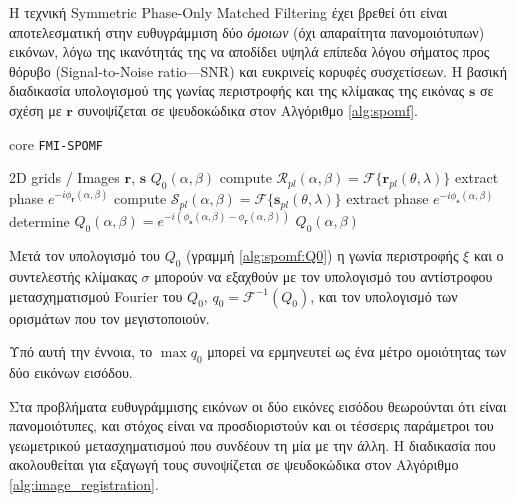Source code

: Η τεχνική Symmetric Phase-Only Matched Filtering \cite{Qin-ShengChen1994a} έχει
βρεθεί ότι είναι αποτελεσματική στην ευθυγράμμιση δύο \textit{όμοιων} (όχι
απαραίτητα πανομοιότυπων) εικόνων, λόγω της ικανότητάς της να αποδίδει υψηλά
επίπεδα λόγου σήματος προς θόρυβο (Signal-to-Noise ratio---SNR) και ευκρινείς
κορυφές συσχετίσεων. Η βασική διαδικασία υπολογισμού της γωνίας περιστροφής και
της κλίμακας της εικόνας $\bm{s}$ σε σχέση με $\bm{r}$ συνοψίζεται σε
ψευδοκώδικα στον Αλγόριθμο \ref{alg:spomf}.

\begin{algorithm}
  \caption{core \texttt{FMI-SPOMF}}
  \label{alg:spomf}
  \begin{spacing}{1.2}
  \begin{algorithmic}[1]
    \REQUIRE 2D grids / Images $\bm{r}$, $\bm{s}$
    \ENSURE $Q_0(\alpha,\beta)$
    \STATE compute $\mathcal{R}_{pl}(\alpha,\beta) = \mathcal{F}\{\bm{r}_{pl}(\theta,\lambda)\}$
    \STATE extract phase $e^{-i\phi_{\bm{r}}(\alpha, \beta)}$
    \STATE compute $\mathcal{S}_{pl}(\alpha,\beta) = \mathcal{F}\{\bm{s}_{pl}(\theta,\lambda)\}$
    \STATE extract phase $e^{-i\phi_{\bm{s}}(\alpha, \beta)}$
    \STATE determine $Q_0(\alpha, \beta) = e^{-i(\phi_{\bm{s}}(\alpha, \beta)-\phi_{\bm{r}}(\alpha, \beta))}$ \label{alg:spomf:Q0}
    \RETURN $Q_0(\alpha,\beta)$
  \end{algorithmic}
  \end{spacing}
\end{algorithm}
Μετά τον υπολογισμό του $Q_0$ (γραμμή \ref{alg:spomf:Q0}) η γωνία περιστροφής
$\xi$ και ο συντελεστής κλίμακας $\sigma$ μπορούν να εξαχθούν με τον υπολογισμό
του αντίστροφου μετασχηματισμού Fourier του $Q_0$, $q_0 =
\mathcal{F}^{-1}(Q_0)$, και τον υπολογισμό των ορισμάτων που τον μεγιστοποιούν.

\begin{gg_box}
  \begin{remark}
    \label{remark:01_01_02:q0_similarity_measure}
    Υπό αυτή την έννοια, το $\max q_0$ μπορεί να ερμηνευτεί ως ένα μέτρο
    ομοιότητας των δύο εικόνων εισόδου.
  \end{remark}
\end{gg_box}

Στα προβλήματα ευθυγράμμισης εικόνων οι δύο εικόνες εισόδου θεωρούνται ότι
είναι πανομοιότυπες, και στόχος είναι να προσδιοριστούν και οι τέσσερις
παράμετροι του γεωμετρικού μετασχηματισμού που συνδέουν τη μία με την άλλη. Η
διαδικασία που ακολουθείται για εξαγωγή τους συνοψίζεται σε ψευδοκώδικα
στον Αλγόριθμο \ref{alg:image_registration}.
○ ○ ○
Exercise:
Copy exactly. Include the line containing "Υπό αυτή την" and every later line through the end of the listing, and nothing else.

Solution for this exercise:
    Υπό αυτή την έννοια, το $\max q_0$ μπορεί να ερμηνευτεί ως ένα μέτρο
    ομοιότητας των δύο εικόνων εισόδου.
  \end{remark}
\end{gg_box}

Στα προβλήματα ευθυγράμμισης εικόνων οι δύο εικόνες εισόδου θεωρούνται ότι
είναι πανομοιότυπες, και στόχος είναι να προσδιοριστούν και οι τέσσερις
παράμετροι του γεωμετρικού μετασχηματισμού που συνδέουν τη μία με την άλλη. Η
διαδικασία που ακολουθείται για εξαγωγή τους συνοψίζεται σε ψευδοκώδικα
στον Αλγόριθμο \ref{alg:image_registration}.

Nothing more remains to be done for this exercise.